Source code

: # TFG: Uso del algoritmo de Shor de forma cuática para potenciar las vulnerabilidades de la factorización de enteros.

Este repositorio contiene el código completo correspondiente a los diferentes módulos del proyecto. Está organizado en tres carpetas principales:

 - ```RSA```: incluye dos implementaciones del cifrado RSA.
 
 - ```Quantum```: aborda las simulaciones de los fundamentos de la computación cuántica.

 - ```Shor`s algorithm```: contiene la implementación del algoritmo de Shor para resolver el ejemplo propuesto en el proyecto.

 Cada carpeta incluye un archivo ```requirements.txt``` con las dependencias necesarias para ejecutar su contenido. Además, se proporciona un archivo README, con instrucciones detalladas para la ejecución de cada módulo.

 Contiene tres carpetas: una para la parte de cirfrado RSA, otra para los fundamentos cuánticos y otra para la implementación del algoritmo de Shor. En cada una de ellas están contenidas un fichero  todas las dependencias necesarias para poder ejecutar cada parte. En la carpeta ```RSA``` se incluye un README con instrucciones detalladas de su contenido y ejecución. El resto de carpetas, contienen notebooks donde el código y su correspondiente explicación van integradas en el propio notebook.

• [Task brief]: What you return should be the lines from the start of the data through the line with "la computación cuántica.", quoted exactly and nothing more.

• [Your solution]:
Source code

: # TFG: Uso del algoritmo de Shor de forma cuática para potenciar las vulnerabilidades de la factorización de enteros.

Este repositorio contiene el código completo correspondiente a los diferentes módulos del proyecto. Está organizado en tres carpetas principales:

 - ```RSA```: incluye dos implementaciones del cifrado RSA.
 
 - ```Quantum```: aborda las simulaciones de los fundamentos de la computación cuántica.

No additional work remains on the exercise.